Module Check: Quality, Testing & Debugging
This module has made one argument, nine different ways: when you build with AI, you are responsible for everything. The AI is a powerful tool. Tools do not carry responsibility — builders do. This check consolidates the core concepts, tests your reasoning across all nine lessons, and closes with a capstone task that asks you to demonstrate the integrated habit of mind this module has been building.
Flashcards — click each card to reveal the answer
A student ships a login feature without testing it because 'the AI generated it and it looks fine.' Two weeks later, users with email addresses containing a plus sign cannot log in. Which principle did the student violate?
Which of the following best describes what makes a test a strong test?

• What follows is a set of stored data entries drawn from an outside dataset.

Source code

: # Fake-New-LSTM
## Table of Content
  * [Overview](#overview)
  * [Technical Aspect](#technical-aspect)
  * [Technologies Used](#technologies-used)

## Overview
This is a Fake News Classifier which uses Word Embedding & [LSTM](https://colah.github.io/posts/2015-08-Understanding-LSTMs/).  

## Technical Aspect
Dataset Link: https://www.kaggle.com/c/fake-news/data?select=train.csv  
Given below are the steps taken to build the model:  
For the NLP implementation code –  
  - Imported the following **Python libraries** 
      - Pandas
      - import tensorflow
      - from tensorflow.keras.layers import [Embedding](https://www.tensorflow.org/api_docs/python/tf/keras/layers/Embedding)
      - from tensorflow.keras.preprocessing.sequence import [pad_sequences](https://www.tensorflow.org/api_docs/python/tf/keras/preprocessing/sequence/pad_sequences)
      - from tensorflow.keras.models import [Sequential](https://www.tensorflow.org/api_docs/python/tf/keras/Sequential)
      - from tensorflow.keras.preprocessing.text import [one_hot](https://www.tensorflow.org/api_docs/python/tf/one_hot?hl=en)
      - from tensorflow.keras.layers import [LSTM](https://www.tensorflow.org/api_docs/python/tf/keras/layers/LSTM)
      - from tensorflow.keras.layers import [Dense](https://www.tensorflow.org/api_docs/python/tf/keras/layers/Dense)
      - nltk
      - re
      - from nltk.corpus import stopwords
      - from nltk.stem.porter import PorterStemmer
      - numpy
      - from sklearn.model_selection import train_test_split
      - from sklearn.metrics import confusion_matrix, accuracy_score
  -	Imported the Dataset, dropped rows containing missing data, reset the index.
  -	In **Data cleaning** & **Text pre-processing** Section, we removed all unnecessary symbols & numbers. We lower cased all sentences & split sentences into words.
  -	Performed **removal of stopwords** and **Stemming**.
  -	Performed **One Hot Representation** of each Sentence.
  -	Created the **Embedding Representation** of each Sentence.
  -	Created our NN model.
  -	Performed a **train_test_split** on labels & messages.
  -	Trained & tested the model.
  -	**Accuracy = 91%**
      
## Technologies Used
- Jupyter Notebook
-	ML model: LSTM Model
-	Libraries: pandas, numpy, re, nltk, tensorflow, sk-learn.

A developer prints a variable's value inside a function and confirms it is correct, but the value is wrong when the caller uses it. What does this tell you about where the bug is?
An AI-generated function uses the line: query = 'SELECT * FROM orders WHERE id = ' + order_id. Which single change eliminates the entire class of vulnerability this creates?
A developer's codebase has 100% test coverage but still ships with a critical bug. How is this possible?
An AI assistant claims, with apparent confidence, that library.fetchUser(id) is the correct method to call. You have never used this library before. What is the mandatory next step?
The nine lessons in this module describe one integrated practice: before you ship anything, ask — does this do what I intended, for all the inputs it will actually receive, securely, at the performance level users require, and is that claim backed by a test that would fail if it were wrong? The AI cannot answer that question for you. You can.
Full-Spectrum Audit
- This capstone task integrates every dimension covered in this module. Budget 30-45 minutes.
- Step 1 — Generate: Ask an AI to build a small feature of meaningful complexity: a function that accepts a user's date of birth (as a string), validates it, calculates their current age in years, and returns a JSON object containing the age and whether the user is eligible for an 'adult' tier (18+). Ask the AI to include basic error handling.
- Step 2 — Test (Lesson 2): Before reading the code deeply, write six test cases: a normal adult user, a user born today, a user born on a leap day, an invalid date string, a date far in the future, and a null/empty input. Run all six and record pass/fail.
- Step 3 — Debug (Lessons 3 & 4): For any failing test, apply the systematic method: read the full error, identify the error type, locate the origin in the stack trace, form a hypothesis, make one targeted change, confirm the fix.
- Step 4 — Review (Lessons 5 & 9): Apply the seven-category review checklist. Write one observation per category. Write full three-part review comments (What / Why / How) for every finding rated P1.
- Step 5 — Security (Lesson 6): Does any part of this function accept the date string and use it in a way that could be exploited? Is any date, timezone, or locale assumption hardcoded? Document your findings.
- Step 6 — Performance (Lesson 7): What is the time complexity of this function? Is it appropriate for a function that might be called 100 times per second for many users? State your reasoning.
- Step 7 — AI Verification (Lesson 8): Find one thing the AI stated or assumed confidently that you had to verify externally. What was it? Was it correct?
- Step 8 — Reflect: Write three sentences: what the AI got right, what you had to fix or improve, and what this exercise reveals about your role as a builder.